SOURCE MATERIAL below:

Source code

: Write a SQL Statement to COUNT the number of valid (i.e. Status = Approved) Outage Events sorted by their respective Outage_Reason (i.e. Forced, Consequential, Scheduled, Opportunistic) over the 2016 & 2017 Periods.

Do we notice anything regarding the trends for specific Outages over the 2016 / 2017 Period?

End of SOURCE MATERIAL.
SOURCE MATERIAL below:

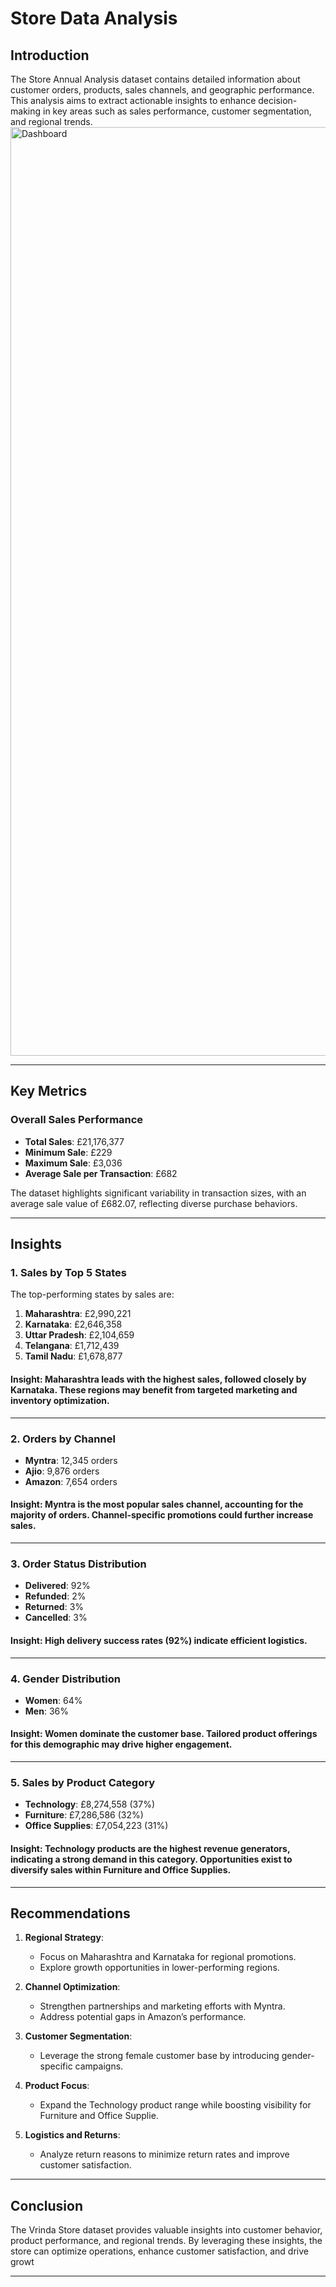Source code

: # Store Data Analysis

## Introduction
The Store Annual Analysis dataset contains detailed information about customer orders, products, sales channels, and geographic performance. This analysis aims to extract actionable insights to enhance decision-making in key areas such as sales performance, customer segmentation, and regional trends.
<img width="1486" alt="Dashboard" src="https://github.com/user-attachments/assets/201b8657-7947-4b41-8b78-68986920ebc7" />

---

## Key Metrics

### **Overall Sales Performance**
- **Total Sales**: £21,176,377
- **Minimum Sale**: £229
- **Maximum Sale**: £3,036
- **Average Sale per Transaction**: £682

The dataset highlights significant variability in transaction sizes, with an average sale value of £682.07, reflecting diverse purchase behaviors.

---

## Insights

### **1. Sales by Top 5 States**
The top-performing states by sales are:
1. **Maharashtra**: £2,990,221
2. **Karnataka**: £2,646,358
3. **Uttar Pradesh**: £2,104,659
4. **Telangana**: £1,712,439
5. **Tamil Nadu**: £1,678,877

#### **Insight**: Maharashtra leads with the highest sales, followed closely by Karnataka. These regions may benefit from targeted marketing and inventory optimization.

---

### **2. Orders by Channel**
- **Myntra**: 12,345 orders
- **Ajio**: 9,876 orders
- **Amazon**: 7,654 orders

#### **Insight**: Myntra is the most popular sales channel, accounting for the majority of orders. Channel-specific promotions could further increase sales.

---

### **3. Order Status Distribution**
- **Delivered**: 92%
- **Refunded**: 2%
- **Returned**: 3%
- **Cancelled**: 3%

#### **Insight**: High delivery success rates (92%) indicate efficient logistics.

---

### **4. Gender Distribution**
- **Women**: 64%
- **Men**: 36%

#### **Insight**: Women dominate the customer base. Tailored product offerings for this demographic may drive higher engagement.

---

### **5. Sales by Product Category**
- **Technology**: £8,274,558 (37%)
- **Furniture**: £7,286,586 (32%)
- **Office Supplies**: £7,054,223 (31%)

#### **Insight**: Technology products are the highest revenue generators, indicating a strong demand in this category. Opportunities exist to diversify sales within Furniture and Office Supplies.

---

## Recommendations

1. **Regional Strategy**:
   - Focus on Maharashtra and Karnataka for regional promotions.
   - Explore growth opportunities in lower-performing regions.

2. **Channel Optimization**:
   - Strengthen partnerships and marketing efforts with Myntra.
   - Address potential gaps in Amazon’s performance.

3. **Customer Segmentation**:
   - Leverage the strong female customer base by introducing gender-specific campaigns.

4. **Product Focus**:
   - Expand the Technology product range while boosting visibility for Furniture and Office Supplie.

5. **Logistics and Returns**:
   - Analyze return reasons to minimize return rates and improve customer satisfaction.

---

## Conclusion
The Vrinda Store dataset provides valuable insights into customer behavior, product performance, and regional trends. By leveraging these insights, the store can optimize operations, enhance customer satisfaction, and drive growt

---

End of SOURCE MATERIAL.

TASK: Please reproduce the lines from the line with "- **Cancelled**: 3%" to the line with "## Recommendations", both ends included, exactly as they appear above.

EXERCISE RESPONSE:
- **Cancelled**: 3%

#### **Insight**: High delivery success rates (92%) indicate efficient logistics.

---

### **4. Gender Distribution**
- **Women**: 64%
- **Men**: 36%

#### **Insight**: Women dominate the customer base. Tailored product offerings for this demographic may drive higher engagement.

---

### **5. Sales by Product Category**
- **Technology**: £8,274,558 (37%)
- **Furniture**: £7,286,586 (32%)
- **Office Supplies**: £7,054,223 (31%)

#### **Insight**: Technology products are the highest revenue generators, indicating a strong demand in this category. Opportunities exist to diversify sales within Furniture and Office Supplies.

---

## Recommendations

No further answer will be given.